Re: Is there any reason for…

Hi Atul,

Yes, that’s wrong and you are right. I didn’t get reference counting quite right at first when I implemented the first Gnutella packets.

I guess you already know what the correct way to do that is, but for the sake of discussion, here is how I’ve done that now. Take a look at the new base class Protocols::Generics::Packet and e.g. the base class for BitTorrent packets Protocols::BitTorrent::Packets::Packet. In a nutshell the private data class of the derived class Packet class should derive from the private data class of the base class. The ctors of the derived class create a private object of the correct (derived) private data class and pass the pointer to the base ctor. The macros Q_DECLARE_SHARED_DATA and QS_D facilitate the use of the pointer to the private data from the base class by casting it to the private data of the derived class.

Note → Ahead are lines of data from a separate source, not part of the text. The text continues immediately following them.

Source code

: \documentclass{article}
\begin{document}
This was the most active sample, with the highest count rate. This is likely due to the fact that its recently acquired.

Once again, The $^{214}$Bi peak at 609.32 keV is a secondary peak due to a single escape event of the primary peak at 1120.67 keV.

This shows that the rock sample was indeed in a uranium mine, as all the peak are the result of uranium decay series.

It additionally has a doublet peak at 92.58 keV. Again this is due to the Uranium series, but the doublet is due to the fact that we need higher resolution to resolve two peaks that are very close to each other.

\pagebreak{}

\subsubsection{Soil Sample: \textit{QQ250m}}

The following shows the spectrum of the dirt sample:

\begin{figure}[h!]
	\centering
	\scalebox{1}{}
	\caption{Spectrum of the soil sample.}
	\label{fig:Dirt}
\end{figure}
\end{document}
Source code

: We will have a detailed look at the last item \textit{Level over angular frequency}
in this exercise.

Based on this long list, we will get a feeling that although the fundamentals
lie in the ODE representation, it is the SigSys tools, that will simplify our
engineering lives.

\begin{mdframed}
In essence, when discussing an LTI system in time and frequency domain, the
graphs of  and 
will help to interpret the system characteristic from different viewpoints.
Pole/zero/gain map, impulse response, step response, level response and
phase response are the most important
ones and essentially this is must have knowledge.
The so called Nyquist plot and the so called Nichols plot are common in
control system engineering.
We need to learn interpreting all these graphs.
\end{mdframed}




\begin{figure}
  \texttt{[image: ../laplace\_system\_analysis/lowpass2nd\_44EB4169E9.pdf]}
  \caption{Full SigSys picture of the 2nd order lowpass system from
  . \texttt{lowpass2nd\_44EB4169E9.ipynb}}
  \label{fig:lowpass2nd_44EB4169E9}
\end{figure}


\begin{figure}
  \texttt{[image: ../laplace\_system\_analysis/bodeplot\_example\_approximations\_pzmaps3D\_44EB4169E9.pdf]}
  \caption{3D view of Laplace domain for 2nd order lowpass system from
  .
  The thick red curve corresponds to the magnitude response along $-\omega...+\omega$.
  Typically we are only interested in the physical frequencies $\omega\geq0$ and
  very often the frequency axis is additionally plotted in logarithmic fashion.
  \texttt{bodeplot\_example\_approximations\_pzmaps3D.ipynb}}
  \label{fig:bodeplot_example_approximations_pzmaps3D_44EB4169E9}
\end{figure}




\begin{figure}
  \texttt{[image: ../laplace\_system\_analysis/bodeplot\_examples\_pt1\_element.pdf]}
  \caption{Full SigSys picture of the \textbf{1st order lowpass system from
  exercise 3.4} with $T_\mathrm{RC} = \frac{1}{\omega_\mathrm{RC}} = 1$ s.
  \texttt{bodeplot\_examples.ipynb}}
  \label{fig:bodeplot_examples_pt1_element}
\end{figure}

I just read what I wrote in the previous paragraph and it sound a bit weird but I think that reading the code will clear all question marks ;-)

Best regards,

Peter

atul wrote:reference counting Packet base class ( as there could be no object as it is not concrete )

and reference counting the concrete packets ( like pong ? )

I was wondering why to maintain Packet::Data::ref and Pong::Data::ref separately ( Packet::Data::ref could suffice maybe ? )

— cheerio atul

Would you like to post a relpy?


This post is a reply to:
Is there any reason for…
reference counting Packet base class ( as there could be no object as it is not concrete ) and reference counting the concrete packets ( like pong ? ) I was wondering (more...)

Follow-ups:
Re: Re: Is there any reason for…
Dear Peter, My replies in bold Take a look at the new base class Protocols::Generics::Packet and e.g. the base class for BitTorrent packets Protocols::BitTorrent::Packets::Packet. I think I should start using bzr In a nutshell (more...)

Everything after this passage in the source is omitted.